The first run also downloads the `punkt_tab` tokenizer NLTK needs. Expect output like this:

```
[nltk_data] Downloading package punkt_tab to /path/to/home/nltk_data...
[nltk_data]   Unzipping tokenizers/punkt_tab.zip.

Text Statistics:
Total Words: 49
Total Sentences: 5
Average Sentence Length: 9.8
Unique Words: 40

Most Common Words:
 Word  Frequency
  the          4
    .          4
quick          2
    ,          2
 jump          2
```

The `[nltk_data]` lines disappear on subsequent runs because the tokenizer is cached in an `nltk_data/` directory under your user home (`~/nltk_data/` on macOS and Linux, `%USERPROFILE%\nltk_data\` on Windows).

## Adding Development Dependencies

Let's add some development tools for testing and code quality. Add pytest first:

```console
$ uv add --dev pytest
Resolved 17 packages in 102ms
Installed 5 packages in 12ms
 + iniconfig==2.3.0
 + packaging==26.2
 + pluggy==1.6.0
 + pygments==2.20.0
 + pytest==9.0.3
```

Then add [Ruff](https://pydevtools.com/handbook/reference/ruff.md):

```console
$ uv add --dev ruff
Resolved 18 packages in 178ms
Installed 1 package in 3ms
 + ruff==0.15.12
```

Notice that `--dev` lands these in a separate `[dependency-groups]` table instead of the main `dependencies` list. They get installed in `.venv/` like any other package, but `uv sync --no-dev` will skip them, which matters when you build a slim Docker image or deploy to production.

Both tools now sit in the `dev` [dependency group](https://pydevtools.com/handbook/explanation/understanding-dependency-groups-in-uv.md) in [pyproject.toml](https://pydevtools.com/handbook/reference/pyproject.toml.md):

```toml
[dependency-groups]
dev = [
    "pytest>=8.3.4",
    "ruff>=0.8.4",
]
```

## Using Development Tools

Use the dev tools through `uv run` so they pick up the project's venv automatically. If you call `ruff` directly without `uv run`, your shell either reports `command not found: ruff` or runs a different Ruff installed elsewhere on your machine.

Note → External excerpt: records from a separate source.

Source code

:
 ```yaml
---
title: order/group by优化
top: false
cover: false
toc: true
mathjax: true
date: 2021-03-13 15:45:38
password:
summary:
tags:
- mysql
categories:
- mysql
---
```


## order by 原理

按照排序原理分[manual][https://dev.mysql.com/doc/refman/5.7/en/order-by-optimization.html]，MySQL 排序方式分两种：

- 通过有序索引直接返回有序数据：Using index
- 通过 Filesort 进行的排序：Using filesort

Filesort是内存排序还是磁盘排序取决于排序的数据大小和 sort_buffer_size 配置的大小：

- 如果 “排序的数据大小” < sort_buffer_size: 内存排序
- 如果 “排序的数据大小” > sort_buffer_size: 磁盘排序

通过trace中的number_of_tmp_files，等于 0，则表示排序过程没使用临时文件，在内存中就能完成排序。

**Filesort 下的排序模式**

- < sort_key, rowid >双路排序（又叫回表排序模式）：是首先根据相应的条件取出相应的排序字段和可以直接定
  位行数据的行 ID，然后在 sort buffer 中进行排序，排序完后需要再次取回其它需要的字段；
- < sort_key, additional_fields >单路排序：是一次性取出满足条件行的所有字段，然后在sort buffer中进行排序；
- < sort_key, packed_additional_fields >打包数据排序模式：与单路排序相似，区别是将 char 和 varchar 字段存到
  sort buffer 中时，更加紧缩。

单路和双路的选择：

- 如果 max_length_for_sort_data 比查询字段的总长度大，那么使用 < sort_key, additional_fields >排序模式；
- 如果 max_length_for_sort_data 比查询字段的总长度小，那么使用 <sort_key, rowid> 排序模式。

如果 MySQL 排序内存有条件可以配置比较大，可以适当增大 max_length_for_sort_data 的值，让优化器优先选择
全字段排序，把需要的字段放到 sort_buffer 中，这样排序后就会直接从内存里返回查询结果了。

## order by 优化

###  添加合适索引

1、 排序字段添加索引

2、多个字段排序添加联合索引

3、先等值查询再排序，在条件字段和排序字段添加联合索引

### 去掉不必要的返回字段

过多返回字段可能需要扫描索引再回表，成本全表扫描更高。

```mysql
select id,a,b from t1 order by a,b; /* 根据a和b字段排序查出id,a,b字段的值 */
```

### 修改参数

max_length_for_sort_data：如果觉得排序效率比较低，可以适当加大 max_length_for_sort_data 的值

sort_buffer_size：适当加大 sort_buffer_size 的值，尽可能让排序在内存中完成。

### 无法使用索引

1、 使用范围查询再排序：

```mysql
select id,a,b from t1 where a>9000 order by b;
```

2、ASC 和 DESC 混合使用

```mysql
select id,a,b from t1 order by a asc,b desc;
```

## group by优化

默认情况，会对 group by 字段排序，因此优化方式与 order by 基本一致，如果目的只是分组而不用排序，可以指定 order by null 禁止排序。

Format the code with Ruff:

```console
$ uv run ruff format .
1 file reformatted
```

Then run the linter with automatic fixes:

```console
$ uv run ruff check --fix .
Found 1 error (1 fixed, 0 remaining).
```

The remaining error count drops to zero and Ruff exits cleanly. Open `main.py` and notice that the import block has been reordered (standard-library imports first, third-party imports next, each group sorted alphabetically). That's Ruff's `I001` rule auto-fixing the import order.